> **EXERCISE INSTRUCTIONS**: In the records below, find the lines that include "author" and copy each.
(Beginning of RECORDS FOR THE TASK)
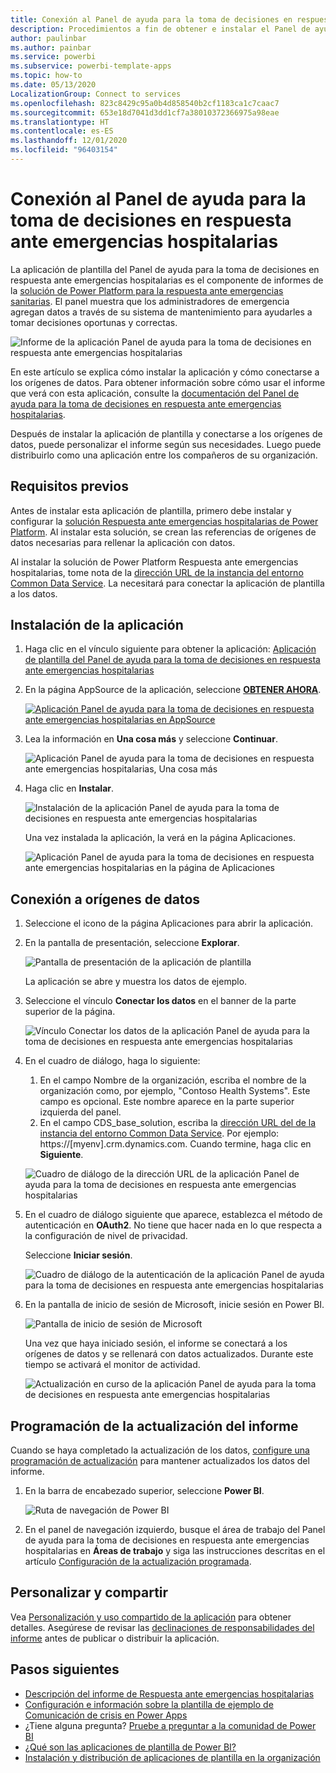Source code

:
 ```yaml
---
title: Conexión al Panel de ayuda para la toma de decisiones en respuesta ante emergencias hospitalarias
description: Procedimientos a fin de obtener e instalar el Panel de ayuda para la toma de decisiones de la COVID-19 para la aplicación de plantilla de emergencias sanitarias y cómo conectarse a los datos
author: paulinbar
ms.author: painbar
ms.service: powerbi
ms.subservice: powerbi-template-apps
ms.topic: how-to
ms.date: 05/13/2020
LocalizationGroup: Connect to services
ms.openlocfilehash: 823c8429c95a0b4d858540b2cf1183ca1c7caac7
ms.sourcegitcommit: 653e18d7041d3dd1cf7a38010372366975a98eae
ms.translationtype: HT
ms.contentlocale: es-ES
ms.lasthandoff: 12/01/2020
ms.locfileid: "96403154"
---
```

# <a name="connect-to-the-hospital-emergency-response-decision-support-dashboard"></a>Conexión al Panel de ayuda para la toma de decisiones en respuesta ante emergencias hospitalarias
La aplicación de plantilla del Panel de ayuda para la toma de decisiones en respuesta ante emergencias hospitalarias es el componente de informes de la [solución de Power Platform para la respuesta ante emergencias sanitarias](https://powerapps.microsoft.com/blog/emergency-response-solution-a-microsoft-power-platform-solution-for-healthcare-emergency-response/). El panel muestra que los administradores de emergencia agregan datos a través de su sistema de mantenimiento para ayudarles a tomar decisiones oportunas y correctas.

![Informe de la aplicación Panel de ayuda para la toma de decisiones en respuesta ante emergencias hospitalarias](media/service-connect-to-health-emergency-response/service-health-emergency-response-app-report.png)

En este artículo se explica cómo instalar la aplicación y cómo conectarse a los orígenes de datos. Para obtener información sobre cómo usar el informe que verá con esta aplicación, consulte la [documentación del Panel de ayuda para la toma de decisiones en respuesta ante emergencias hospitalarias](/powerapps/sample-apps/emergency-response/deploy-configure#view-the-power-bi-dashboard).

Después de instalar la aplicación de plantilla y conectarse a los orígenes de datos, puede personalizar el informe según sus necesidades. Luego puede distribuirlo como una aplicación entre los compañeros de su organización.

## <a name="prerequisites"></a>Requisitos previos

Antes de instalar esta aplicación de plantilla, primero debe instalar y configurar la [solución Respuesta ante emergencias hospitalarias de Power Platform](/powerapps/sample-apps/emergency-response/deploy-configure). Al instalar esta solución, se crean las referencias de orígenes de datos necesarias para rellenar la aplicación con datos.

Al instalar la solución de Power Platform Respuesta ante emergencias hospitalarias, tome nota de la [dirección URL de la instancia del entorno Common Data Service](/powerapps/sample-apps/emergency-response/deploy-configure#publish-the-power-bi-dashboard). La necesitará para conectar la aplicación de plantilla a los datos.

## <a name="install-the-app"></a>Instalación de la aplicación

1. Haga clic en el vínculo siguiente para obtener la aplicación: [Aplicación de plantilla del Panel de ayuda para la toma de decisiones en respuesta ante emergencias hospitalarias](https://aka.ms/AppSource_Hospital_offer)

1. En la página AppSource de la aplicación, seleccione [**OBTENER AHORA**](https://aka.ms/AppSource_Hospital_offer).

    [![Aplicación Panel de ayuda para la toma de decisiones en respuesta ante emergencias hospitalarias en AppSource](media/service-connect-to-health-emergency-response/service-health-emergency-response-app-appsource-get-it-now.png)](https://aka.ms/AppSource_Hospital_offer)

1. Lea la información en **Una cosa más** y seleccione **Continuar**.

    ![Aplicación Panel de ayuda para la toma de decisiones en respuesta ante emergencias hospitalarias, Una cosa más](media/service-connect-to-health-emergency-response/service-health-emergency-response-1-more-thing.png)

1. Haga clic en **Instalar**. 

    ![Instalación de la aplicación Panel de ayuda para la toma de decisiones en respuesta ante emergencias hospitalarias](media/service-connect-to-health-emergency-response/service-health-emergency-response-select-install.png)

    Una vez instalada la aplicación, la verá en la página Aplicaciones.

   ![Aplicación Panel de ayuda para la toma de decisiones en respuesta ante emergencias hospitalarias en la página de Aplicaciones](media/service-connect-to-health-emergency-response/service-health-emergency-response-app-apps-page-icon.png)

## <a name="connect-to-data-sources"></a>Conexión a orígenes de datos

1. Seleccione el icono de la página Aplicaciones para abrir la aplicación.

1. En la pantalla de presentación, seleccione **Explorar**.

   ![Pantalla de presentación de la aplicación de plantilla](media/service-connect-to-health-emergency-response/service-health-emergency-response-app-splash-screen.png)

   La aplicación se abre y muestra los datos de ejemplo.

1. Seleccione el vínculo **Conectar los datos** en el banner de la parte superior de la página.

   ![Vínculo Conectar los datos de la aplicación Panel de ayuda para la toma de decisiones en respuesta ante emergencias hospitalarias](media/service-connect-to-health-emergency-response/service-health-emergency-response-app-connect-data.png)

1. En el cuadro de diálogo, haga lo siguiente:
   1. En el campo Nombre de la organización, escriba el nombre de la organización como, por ejemplo, "Contoso Health Systems". Este campo es opcional. Este nombre aparece en la parte superior izquierda del panel.
   1. En el campo CDS_base_solution, escriba la [dirección URL del de la instancia del entorno Common Data Service](/powerapps/sample-apps/emergency-response/deploy-configure#publish-the-power-bi-dashboard). Por ejemplo: https://[myenv].crm.dynamics.com. Cuando termine, haga clic en **Siguiente**.

   ![Cuadro de diálogo de la dirección URL de la aplicación Panel de ayuda para la toma de decisiones en respuesta ante emergencias hospitalarias](media/service-connect-to-health-emergency-response/service-health-emergency-response-app-url-dialog.png)

1. En el cuadro de diálogo siguiente que aparece, establezca el método de autenticación en **OAuth2**. No tiene que hacer nada en lo que respecta a la configuración de nivel de privacidad.

   Seleccione **Iniciar sesión**.

   ![Cuadro de diálogo de la autenticación de la aplicación Panel de ayuda para la toma de decisiones en respuesta ante emergencias hospitalarias](media/service-connect-to-health-emergency-response/service-health-emergency-response-app-authentication-dialog.png)

1. En la pantalla de inicio de sesión de Microsoft, inicie sesión en Power BI.

   ![Pantalla de inicio de sesión de Microsoft](media/service-connect-to-health-emergency-response/service-health-emergency-response-app-microsoft-login.png)

   Una vez que haya iniciado sesión, el informe se conectará a los orígenes de datos y se rellenará con datos actualizados. Durante este tiempo se activará el monitor de actividad.

   ![Actualización en curso de la aplicación Panel de ayuda para la toma de decisiones en respuesta ante emergencias hospitalarias](media/service-connect-to-health-emergency-response/service-health-emergency-response-app-refresh-monitor.png)

## <a name="schedule-report-refresh"></a>Programación de la actualización del informe

Cuando se haya completado la actualización de los datos, [configure una programación de actualización](../connect-data/refresh-scheduled-refresh.md) para mantener actualizados los datos del informe.

1. En la barra de encabezado superior, seleccione **Power BI**.

   ![Ruta de navegación de Power BI](media/service-connect-to-health-emergency-response/service-health-emergency-response-app-powerbi-breadcrumb.png)

1. En el panel de navegación izquierdo, busque el área de trabajo del Panel de ayuda para la toma de decisiones en respuesta ante emergencias hospitalarias en **Áreas de trabajo** y siga las instrucciones descritas en el artículo [Configuración de la actualización programada](../connect-data/refresh-scheduled-refresh.md).

## <a name="customize-and-share"></a>Personalizar y compartir

Vea [Personalización y uso compartido de la aplicación](../connect-data/service-template-apps-install-distribute.md#customize-and-share-the-app) para obtener detalles. Asegúrese de revisar las [declinaciones de responsabilidades del informe](../create-reports/sample-covid-19-us.md#disclaimers) antes de publicar o distribuir la aplicación.

## <a name="next-steps"></a>Pasos siguientes
* [Descripción del informe de Respuesta ante emergencias hospitalarias](/powerapps/sample-apps/emergency-response/deploy-configure#view-the-power-bi-dashboard)
* [Configuración e información sobre la plantilla de ejemplo de Comunicación de crisis en Power Apps](/powerapps/maker/canvas-apps/sample-crisis-communication-app)
* ¿Tiene alguna pregunta? [Pruebe a preguntar a la comunidad de Power BI](https://community.powerbi.com/)
* [¿Qué son las aplicaciones de plantilla de Power BI?](../connect-data/service-template-apps-overview.md)
* [Instalación y distribución de aplicaciones de plantilla en la organización](../connect-data/service-template-apps-install-distribute.md)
(End of RECORDS FOR THE TASK)
> **PROBLEM SOLUTION**:
author: paulinbar
ms.author: painbar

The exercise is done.